Your Personal Data Rights
We fully respect your rights to request that we:
- Allow you to opt-out of any process that you previously consented to, at any time
- Provide a copy of data we hold relating to you, or pass it to a third party on your behalf
- Amend, delete or restrict processing of your data
- Explain and review any automated decision making or profiling
- Provide further information about our processing activities
If you wish to raise a Data Subject Request or contact us about any another matter, please send us a request using the details provided at the top of this page.
When we receive a request, we will take steps to verify your identity and will normally complete the request within one month after that is complete.
Please let us know if you are not happy with how we are handling your data.
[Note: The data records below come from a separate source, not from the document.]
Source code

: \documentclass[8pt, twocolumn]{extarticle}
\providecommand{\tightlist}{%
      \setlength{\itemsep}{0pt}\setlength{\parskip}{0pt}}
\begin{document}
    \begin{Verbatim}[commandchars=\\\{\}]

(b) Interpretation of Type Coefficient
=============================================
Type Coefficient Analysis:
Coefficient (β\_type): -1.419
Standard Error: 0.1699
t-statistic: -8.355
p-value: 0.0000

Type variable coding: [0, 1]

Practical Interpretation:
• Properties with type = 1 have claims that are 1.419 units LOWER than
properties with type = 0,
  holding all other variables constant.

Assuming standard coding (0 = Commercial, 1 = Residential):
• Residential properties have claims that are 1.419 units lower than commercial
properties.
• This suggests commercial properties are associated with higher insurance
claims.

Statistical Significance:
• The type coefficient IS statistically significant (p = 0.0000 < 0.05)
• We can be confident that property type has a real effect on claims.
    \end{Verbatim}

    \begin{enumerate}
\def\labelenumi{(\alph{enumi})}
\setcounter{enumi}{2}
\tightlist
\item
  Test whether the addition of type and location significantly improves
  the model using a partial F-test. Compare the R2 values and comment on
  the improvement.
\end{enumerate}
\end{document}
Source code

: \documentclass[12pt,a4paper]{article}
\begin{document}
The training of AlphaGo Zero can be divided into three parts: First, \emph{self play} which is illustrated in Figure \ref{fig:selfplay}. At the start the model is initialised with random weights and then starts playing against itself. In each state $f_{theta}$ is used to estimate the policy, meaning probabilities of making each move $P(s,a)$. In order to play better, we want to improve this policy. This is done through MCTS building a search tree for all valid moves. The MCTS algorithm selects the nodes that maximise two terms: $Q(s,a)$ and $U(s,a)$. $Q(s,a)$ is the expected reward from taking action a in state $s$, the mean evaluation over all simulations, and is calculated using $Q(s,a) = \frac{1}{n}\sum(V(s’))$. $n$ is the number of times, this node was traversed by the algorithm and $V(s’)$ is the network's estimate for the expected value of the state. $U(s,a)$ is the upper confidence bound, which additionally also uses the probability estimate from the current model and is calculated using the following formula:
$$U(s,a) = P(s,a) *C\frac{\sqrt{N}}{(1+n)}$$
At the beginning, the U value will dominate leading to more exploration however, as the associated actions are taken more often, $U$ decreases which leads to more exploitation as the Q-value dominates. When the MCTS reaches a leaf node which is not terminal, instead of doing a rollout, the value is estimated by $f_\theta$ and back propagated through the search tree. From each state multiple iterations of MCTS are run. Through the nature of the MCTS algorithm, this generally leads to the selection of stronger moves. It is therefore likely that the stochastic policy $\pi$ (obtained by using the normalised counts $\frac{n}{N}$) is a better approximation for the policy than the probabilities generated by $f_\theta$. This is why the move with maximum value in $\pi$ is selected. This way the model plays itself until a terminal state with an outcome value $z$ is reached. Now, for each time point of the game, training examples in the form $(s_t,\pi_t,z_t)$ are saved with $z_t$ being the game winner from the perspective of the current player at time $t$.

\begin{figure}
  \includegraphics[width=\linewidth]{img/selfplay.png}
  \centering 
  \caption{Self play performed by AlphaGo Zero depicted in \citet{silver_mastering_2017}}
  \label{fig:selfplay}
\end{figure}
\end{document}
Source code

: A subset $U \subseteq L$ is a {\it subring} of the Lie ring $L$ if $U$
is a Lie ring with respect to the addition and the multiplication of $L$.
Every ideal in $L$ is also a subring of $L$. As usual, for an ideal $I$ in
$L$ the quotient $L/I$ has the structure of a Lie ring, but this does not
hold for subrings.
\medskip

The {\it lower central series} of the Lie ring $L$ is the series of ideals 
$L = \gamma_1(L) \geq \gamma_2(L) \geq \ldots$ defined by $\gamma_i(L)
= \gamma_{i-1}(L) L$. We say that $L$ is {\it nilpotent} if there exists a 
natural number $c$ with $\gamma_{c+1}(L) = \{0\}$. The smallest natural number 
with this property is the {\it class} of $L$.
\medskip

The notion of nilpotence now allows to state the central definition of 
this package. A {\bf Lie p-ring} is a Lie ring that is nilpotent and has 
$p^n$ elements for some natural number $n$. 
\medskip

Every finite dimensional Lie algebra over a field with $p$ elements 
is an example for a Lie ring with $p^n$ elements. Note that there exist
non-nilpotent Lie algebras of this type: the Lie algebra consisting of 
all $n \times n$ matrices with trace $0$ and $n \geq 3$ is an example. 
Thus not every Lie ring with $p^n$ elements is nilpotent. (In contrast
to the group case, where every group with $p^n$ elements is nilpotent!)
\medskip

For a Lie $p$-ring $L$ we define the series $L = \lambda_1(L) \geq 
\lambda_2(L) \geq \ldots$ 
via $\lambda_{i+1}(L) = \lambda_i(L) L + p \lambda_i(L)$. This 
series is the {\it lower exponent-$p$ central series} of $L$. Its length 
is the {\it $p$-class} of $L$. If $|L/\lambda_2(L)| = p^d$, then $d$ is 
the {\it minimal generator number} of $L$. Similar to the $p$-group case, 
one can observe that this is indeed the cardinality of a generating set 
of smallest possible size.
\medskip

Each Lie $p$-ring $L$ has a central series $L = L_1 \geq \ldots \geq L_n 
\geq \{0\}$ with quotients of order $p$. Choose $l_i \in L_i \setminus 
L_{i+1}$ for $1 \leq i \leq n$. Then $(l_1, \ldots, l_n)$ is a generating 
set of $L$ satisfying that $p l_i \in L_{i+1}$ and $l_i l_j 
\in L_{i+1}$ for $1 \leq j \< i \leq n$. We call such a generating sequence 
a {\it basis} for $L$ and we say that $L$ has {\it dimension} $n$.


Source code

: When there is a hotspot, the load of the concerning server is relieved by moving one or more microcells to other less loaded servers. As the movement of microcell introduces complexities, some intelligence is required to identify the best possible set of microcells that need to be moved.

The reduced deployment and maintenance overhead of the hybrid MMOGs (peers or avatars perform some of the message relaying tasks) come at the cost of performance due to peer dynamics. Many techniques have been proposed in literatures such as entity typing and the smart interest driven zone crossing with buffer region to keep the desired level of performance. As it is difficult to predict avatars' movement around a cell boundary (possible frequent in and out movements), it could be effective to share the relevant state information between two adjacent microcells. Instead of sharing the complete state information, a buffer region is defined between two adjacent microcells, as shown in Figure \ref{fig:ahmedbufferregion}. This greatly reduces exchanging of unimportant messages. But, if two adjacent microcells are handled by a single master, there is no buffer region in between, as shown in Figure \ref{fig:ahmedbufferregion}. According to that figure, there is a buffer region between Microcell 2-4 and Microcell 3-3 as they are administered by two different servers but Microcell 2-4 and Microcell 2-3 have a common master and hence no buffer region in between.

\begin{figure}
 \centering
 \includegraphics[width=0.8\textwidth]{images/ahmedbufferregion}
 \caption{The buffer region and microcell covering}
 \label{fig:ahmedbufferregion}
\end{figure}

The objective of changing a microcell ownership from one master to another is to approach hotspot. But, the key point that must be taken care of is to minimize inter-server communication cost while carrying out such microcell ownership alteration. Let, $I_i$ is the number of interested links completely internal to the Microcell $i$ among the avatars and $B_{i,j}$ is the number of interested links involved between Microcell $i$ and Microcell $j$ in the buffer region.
We will do our best to resolve the matter, but if you have further concern, it is your right to ask us to escalate the matter to our Data Protection Officer (DPO), to make a complaint to the UK Information Commissioner’s Office at https://ico.org.uk/global/contact-us/ or to take independent legal action. However, we will aim to help you directly if you ask.
What Else?
This privacy notice was drafted with brevity and clarity in mind, so that it is easier to read.
If you would like more details, please let us know, using the contact details provided above.
We keep our privacy notice under regular review and reserve the right to update our privacy notice at any time.